[Data records]
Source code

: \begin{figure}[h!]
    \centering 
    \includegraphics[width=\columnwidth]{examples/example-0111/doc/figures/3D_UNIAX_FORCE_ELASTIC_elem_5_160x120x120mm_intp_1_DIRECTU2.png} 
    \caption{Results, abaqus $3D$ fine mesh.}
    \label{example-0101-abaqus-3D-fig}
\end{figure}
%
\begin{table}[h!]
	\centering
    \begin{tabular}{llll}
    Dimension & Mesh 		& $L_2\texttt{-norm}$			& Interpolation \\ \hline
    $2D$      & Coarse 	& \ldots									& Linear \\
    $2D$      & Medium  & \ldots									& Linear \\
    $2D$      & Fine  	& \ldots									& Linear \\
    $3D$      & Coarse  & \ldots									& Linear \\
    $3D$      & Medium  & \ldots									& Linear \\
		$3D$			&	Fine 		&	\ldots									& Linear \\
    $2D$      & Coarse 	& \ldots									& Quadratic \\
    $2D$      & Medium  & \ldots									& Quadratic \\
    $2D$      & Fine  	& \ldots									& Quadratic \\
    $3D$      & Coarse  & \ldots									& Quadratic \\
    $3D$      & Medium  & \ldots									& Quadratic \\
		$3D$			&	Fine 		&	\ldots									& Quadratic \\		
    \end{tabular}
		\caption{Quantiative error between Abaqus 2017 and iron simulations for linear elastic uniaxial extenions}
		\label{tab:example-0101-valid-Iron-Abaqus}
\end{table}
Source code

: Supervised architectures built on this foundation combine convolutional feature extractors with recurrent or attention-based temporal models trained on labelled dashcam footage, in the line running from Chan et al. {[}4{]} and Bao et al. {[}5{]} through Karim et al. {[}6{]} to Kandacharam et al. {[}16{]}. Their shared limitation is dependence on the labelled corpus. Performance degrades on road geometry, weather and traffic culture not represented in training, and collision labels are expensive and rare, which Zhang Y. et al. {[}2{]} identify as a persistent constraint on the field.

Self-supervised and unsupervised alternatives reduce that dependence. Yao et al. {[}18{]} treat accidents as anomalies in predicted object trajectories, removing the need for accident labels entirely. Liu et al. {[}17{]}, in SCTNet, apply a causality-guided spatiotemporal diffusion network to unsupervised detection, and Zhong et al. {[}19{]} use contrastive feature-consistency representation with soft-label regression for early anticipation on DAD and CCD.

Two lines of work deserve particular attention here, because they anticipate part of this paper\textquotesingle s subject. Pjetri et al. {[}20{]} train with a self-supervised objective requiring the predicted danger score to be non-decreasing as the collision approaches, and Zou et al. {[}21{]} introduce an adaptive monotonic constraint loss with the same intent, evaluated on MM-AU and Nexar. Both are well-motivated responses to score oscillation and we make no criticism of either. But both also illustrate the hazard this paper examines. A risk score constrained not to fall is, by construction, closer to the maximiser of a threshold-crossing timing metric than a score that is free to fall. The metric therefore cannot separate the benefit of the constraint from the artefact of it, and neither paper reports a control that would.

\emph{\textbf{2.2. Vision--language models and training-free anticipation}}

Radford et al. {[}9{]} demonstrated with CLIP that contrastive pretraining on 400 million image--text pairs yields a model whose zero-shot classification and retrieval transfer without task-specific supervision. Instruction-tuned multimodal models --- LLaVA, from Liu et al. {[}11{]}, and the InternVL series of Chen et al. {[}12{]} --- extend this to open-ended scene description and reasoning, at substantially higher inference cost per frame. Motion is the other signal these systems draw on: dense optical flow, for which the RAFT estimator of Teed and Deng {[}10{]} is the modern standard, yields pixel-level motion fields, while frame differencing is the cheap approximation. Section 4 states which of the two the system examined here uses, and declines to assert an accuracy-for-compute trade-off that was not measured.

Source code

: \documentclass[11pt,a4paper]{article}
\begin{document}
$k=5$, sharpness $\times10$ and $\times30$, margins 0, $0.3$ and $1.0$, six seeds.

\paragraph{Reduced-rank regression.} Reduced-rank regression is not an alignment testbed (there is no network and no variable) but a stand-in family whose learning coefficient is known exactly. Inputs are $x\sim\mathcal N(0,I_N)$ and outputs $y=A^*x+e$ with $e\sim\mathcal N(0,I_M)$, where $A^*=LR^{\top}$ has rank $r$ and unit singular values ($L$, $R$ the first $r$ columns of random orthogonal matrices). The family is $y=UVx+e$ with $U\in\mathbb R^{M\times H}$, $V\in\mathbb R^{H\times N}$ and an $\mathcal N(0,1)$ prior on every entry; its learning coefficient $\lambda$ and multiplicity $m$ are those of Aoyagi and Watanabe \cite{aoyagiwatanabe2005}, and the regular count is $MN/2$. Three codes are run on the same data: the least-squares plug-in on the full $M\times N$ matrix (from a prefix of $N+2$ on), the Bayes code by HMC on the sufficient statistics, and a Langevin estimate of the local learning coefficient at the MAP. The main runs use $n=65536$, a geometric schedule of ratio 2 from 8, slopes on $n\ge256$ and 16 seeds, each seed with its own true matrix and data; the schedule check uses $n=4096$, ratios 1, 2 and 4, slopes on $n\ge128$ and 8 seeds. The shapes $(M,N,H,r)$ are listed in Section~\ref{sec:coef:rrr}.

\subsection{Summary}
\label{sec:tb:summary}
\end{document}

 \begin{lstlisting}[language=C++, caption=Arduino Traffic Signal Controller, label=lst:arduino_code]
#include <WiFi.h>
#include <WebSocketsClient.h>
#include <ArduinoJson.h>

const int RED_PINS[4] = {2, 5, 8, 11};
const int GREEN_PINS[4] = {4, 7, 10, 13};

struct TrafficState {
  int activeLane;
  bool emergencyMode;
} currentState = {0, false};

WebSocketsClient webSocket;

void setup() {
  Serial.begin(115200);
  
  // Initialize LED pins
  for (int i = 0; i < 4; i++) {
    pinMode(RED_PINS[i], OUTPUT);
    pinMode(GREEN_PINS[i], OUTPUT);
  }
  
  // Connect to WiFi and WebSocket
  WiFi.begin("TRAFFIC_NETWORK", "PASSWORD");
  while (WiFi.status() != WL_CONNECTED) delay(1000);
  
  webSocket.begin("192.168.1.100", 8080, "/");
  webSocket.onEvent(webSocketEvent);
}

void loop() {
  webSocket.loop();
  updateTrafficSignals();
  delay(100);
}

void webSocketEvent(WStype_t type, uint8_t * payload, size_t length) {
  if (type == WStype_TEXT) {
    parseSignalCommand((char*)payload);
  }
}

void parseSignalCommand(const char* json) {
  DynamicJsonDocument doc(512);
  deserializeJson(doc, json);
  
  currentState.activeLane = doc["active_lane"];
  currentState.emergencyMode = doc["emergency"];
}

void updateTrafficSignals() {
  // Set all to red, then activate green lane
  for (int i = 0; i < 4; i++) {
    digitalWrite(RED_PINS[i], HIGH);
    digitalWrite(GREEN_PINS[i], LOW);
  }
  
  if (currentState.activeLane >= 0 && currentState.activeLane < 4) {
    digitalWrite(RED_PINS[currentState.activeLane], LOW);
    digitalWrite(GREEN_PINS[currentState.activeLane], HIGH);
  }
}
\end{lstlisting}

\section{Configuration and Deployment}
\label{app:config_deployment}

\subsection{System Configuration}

### WORK REQUIRED
Retype each line above with no alterations.

### EXERCISE ANSWER
Source code

: \begin{figure}[h!]
    \centering 
    \includegraphics[width=\columnwidth]{examples/example-0111/doc/figures/3D_UNIAX_FORCE_ELASTIC_elem_5_160x120x120mm_intp_1_DIRECTU2.png} 
    \caption{Results, abaqus $3D$ fine mesh.}
    \label{example-0101-abaqus-3D-fig}
\end{figure}
%
\begin{table}[h!]
	\centering
    \begin{tabular}{llll}
    Dimension & Mesh 		& $L_2\texttt{-norm}$			& Interpolation \\ \hline
    $2D$      & Coarse 	& \ldots									& Linear \\
    $2D$      & Medium  & \ldots									& Linear \\
    $2D$      & Fine  	& \ldots									& Linear \\
    $3D$      & Coarse  & \ldots									& Linear \\
    $3D$      & Medium  & \ldots									& Linear \\
		$3D$			&	Fine 		&	\ldots									& Linear \\
    $2D$      & Coarse 	& \ldots									& Quadratic \\
    $2D$      & Medium  & \ldots									& Quadratic \\
    $2D$      & Fine  	& \ldots									& Quadratic \\
    $3D$      & Coarse  & \ldots									& Quadratic \\
    $3D$      & Medium  & \ldots									& Quadratic \\
		$3D$			&	Fine 		&	\ldots									& Quadratic \\		
    \end{tabular}
		\caption{Quantiative error between Abaqus 2017 and iron simulations for linear elastic uniaxial extenions}
		\label{tab:example-0101-valid-Iron-Abaqus}
\end{table}
Source code

: Supervised architectures built on this foundation combine convolutional feature extractors with recurrent or attention-based temporal models trained on labelled dashcam footage, in the line running from Chan et al. {[}4{]} and Bao et al. {[}5{]} through Karim et al. {[}6{]} to Kandacharam et al. {[}16{]}. Their shared limitation is dependence on the labelled corpus. Performance degrades on road geometry, weather and traffic culture not represented in training, and collision labels are expensive and rare, which Zhang Y. et al. {[}2{]} identify as a persistent constraint on the field.

Self-supervised and unsupervised alternatives reduce that dependence. Yao et al. {[}18{]} treat accidents as anomalies in predicted object trajectories, removing the need for accident labels entirely. Liu et al. {[}17{]}, in SCTNet, apply a causality-guided spatiotemporal diffusion network to unsupervised detection, and Zhong et al. {[}19{]} use contrastive feature-consistency representation with soft-label regression for early anticipation on DAD and CCD.

Two lines of work deserve particular attention here, because they anticipate part of this paper\textquotesingle s subject. Pjetri et al. {[}20{]} train with a self-supervised objective requiring the predicted danger score to be non-decreasing as the collision approaches, and Zou et al. {[}21{]} introduce an adaptive monotonic constraint loss with the same intent, evaluated on MM-AU and Nexar. Both are well-motivated responses to score oscillation and we make no criticism of either. But both also illustrate the hazard this paper examines. A risk score constrained not to fall is, by construction, closer to the maximiser of a threshold-crossing timing metric than a score that is free to fall. The metric therefore cannot separate the benefit of the constraint from the artefact of it, and neither paper reports a control that would.

\emph{\textbf{2.2. Vision--language models and training-free anticipation}}

Radford et al. {[}9{]} demonstrated with CLIP that contrastive pretraining on 400 million image--text pairs yields a model whose zero-shot classification and retrieval transfer without task-specific supervision. Instruction-tuned multimodal models --- LLaVA, from Liu et al. {[}11{]}, and the InternVL series of Chen et al. {[}12{]} --- extend this to open-ended scene description and reasoning, at substantially higher inference cost per frame. Motion is the other signal these systems draw on: dense optical flow, for which the RAFT estimator of Teed and Deng {[}10{]} is the modern standard, yields pixel-level motion fields, while frame differencing is the cheap approximation. Section 4 states which of the two the system examined here uses, and declines to assert an accuracy-for-compute trade-off that was not measured.

Source code

: \documentclass[11pt,a4paper]{article}
\begin{document}
$k=5$, sharpness $\times10$ and $\times30$, margins 0, $0.3$ and $1.0$, six seeds.

\paragraph{Reduced-rank regression.} Reduced-rank regression is not an alignment testbed (there is no network and no variable) but a stand-in family whose learning coefficient is known exactly. Inputs are $x\sim\mathcal N(0,I_N)$ and outputs $y=A^*x+e$ with $e\sim\mathcal N(0,I_M)$, where $A^*=LR^{\top}$ has rank $r$ and unit singular values ($L$, $R$ the first $r$ columns of random orthogonal matrices). The family is $y=UVx+e$ with $U\in\mathbb R^{M\times H}$, $V\in\mathbb R^{H\times N}$ and an $\mathcal N(0,1)$ prior on every entry; its learning coefficient $\lambda$ and multiplicity $m$ are those of Aoyagi and Watanabe \cite{aoyagiwatanabe2005}, and the regular count is $MN/2$. Three codes are run on the same data: the least-squares plug-in on the full $M\times N$ matrix (from a prefix of $N+2$ on), the Bayes code by HMC on the sufficient statistics, and a Langevin estimate of the local learning coefficient at the MAP. The main runs use $n=65536$, a geometric schedule of ratio 2 from 8, slopes on $n\ge256$ and 16 seeds, each seed with its own true matrix and data; the schedule check uses $n=4096$, ratios 1, 2 and 4, slopes on $n\ge128$ and 8 seeds. The shapes $(M,N,H,r)$ are listed in Section~\ref{sec:coef:rrr}.

\subsection{Summary}
\label{sec:tb:summary}
\end{document}

 \begin{lstlisting}[language=C++, caption=Arduino Traffic Signal Controller, label=lst:arduino_code]
#include <WiFi.h>
#include <WebSocketsClient.h>
#include <ArduinoJson.h>

const int RED_PINS[4] = {2, 5, 8, 11};
const int GREEN_PINS[4] = {4, 7, 10, 13};

struct TrafficState {
  int activeLane;
  bool emergencyMode;
} currentState = {0, false};

WebSocketsClient webSocket;

void setup() {
  Serial.begin(115200);
  
  // Initialize LED pins
  for (int i = 0; i < 4; i++) {
    pinMode(RED_PINS[i], OUTPUT);
    pinMode(GREEN_PINS[i], OUTPUT);
  }
  
  // Connect to WiFi and WebSocket
  WiFi.begin("TRAFFIC_NETWORK", "PASSWORD");
  while (WiFi.status() != WL_CONNECTED) delay(1000);
  
  webSocket.begin("192.168.1.100", 8080, "/");
  webSocket.onEvent(webSocketEvent);
}

void loop() {
  webSocket.loop();
  updateTrafficSignals();
  delay(100);
}

void webSocketEvent(WStype_t type, uint8_t * payload, size_t length) {
  if (type == WStype_TEXT) {
    parseSignalCommand((char*)payload);
  }
}

void parseSignalCommand(const char* json) {
  DynamicJsonDocument doc(512);
  deserializeJson(doc, json);
  
  currentState.activeLane = doc["active_lane"];
  currentState.emergencyMode = doc["emergency"];
}

void updateTrafficSignals() {
  // Set all to red, then activate green lane
  for (int i = 0; i < 4; i++) {
    digitalWrite(RED_PINS[i], HIGH);
    digitalWrite(GREEN_PINS[i], LOW);
  }
  
  if (currentState.activeLane >= 0 && currentState.activeLane < 4) {
    digitalWrite(RED_PINS[currentState.activeLane], LOW);
    digitalWrite(GREEN_PINS[currentState.activeLane], HIGH);
  }
}
\end{lstlisting}

\section{Configuration and Deployment}
\label{app:config_deployment}

\subsection{System Configuration}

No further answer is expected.